The name may be French, but the fashion probably originated from Spain in the 17th century, if some of the portraits by Velazquez are anything to go by. It then spread to France, being popular in the latter years of Louis XIV’s reign and then to the rest of Europe. Panniers were adopted in England, it was thought, around 1710.
Panniers varied in size depending upon the size of dress they were supposed to support, the largest panniers being reserved by noblewomen for special occasions. But this strange form of undergarment descended the social scale, servants wearing more modest structures. For many they helped create the perfect female form, wide busts and hips with a thin waist.
There were some drawbacks to wearing a pannier. Not only were they uncomfortable but they hampered mobility. Because the emphasis was on width – they could increase the width of a dress by several feet – it meant that two women wearing the things couldn’t get through a door at the same time or sit together on a couch. Some architectural modifications had to be made to accommodate the fashion, including the widening of doors and the development of curved balustrades.

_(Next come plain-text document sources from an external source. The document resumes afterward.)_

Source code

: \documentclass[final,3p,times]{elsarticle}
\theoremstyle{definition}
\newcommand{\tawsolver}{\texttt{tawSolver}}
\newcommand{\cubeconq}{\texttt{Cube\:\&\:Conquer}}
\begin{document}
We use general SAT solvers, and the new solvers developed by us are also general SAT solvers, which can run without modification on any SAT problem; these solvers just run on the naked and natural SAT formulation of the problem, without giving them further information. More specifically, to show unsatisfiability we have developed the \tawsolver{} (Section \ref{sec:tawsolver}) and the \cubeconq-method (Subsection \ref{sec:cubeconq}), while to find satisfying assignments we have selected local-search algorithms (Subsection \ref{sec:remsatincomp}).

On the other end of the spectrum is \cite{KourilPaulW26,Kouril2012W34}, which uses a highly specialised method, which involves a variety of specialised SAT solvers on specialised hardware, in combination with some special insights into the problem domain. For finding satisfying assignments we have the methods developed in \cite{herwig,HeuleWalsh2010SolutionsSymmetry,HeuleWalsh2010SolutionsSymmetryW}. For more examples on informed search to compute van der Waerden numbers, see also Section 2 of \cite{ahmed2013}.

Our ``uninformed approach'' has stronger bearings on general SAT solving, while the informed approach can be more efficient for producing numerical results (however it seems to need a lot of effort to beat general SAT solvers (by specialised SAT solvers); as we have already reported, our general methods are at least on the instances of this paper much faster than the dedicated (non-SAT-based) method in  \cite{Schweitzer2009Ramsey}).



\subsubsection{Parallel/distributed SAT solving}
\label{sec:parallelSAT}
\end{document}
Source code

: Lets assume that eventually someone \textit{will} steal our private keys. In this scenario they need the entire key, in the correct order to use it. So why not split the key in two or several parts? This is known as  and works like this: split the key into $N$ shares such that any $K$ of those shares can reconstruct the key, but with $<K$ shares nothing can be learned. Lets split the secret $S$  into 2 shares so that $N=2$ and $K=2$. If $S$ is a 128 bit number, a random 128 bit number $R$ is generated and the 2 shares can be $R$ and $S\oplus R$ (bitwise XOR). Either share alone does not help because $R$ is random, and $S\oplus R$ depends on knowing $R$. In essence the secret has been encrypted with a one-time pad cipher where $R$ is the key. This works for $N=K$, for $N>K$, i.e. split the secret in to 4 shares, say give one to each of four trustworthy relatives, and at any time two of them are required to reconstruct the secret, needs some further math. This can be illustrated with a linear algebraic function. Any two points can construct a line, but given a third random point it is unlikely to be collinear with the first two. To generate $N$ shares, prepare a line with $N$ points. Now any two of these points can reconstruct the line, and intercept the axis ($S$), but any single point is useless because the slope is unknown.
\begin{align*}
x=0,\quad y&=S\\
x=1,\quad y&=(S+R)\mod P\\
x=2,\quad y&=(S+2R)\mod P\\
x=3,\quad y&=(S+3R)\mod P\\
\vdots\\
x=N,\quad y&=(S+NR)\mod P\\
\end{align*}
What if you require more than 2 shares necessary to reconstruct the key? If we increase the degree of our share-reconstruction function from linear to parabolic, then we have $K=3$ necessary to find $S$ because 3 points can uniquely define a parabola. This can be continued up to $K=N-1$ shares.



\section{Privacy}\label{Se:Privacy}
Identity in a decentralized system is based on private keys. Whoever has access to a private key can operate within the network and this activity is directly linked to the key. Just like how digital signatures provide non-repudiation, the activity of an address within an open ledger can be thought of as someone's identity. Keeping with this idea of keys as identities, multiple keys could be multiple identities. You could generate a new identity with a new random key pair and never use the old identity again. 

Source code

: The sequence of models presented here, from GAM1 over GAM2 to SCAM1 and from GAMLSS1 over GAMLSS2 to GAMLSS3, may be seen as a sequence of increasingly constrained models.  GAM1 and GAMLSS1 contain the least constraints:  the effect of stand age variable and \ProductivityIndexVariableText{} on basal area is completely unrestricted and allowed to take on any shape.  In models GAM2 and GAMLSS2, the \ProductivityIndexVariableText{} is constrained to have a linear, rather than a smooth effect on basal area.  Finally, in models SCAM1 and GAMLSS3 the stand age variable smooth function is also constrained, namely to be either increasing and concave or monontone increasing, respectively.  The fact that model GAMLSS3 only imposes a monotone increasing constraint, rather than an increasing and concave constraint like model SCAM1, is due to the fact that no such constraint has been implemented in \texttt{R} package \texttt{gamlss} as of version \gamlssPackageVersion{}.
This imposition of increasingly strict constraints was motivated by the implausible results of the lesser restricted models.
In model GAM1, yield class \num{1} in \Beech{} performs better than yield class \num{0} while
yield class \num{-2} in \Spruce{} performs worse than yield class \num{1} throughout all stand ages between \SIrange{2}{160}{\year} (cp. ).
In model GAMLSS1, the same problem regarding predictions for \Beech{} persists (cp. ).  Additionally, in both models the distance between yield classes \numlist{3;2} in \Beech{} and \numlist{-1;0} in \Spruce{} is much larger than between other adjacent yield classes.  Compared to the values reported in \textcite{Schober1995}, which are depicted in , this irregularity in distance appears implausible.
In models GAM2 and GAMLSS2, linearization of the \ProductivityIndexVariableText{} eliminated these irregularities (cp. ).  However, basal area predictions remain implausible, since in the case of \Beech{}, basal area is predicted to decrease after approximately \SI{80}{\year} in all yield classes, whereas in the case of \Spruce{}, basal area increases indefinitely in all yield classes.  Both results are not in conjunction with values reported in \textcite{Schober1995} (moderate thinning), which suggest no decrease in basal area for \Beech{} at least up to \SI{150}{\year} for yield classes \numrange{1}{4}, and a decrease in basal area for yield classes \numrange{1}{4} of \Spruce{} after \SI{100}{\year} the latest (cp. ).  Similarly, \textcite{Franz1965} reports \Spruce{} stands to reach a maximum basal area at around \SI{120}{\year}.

For some men, the opportunity to pour scorn on this mode of dress was too great to let pass. A contributor to the Gentleman’s magazine, in March 1750, really went to town. “Every person we meet, every post we pass, and every corner we turn, incumber our way, and obstruct our progress. We fit in a chair hid up to our very ears on either side, like a swan with her head between her lifted wings. The whole side of a coach is hardly capacious enough for one of us. We go up a pair of stairs, as if we were pushing some great burden before us”.
On the face of it, Jack Lovelass launched a stout defence in his The hoop-petticoat vindicated, published in 1745, claiming that the fashion accessory was a boon to society, “finding Work for a great Number of Hands that would otherwise be unemployed.” I can’t , though, help thinking his tongue was firmly in his cheek.
The pannier had a good run for its money but the upset of the French Revolution and the move to crinolines and then bustles saw this rather bulky undergarment fall out of favour.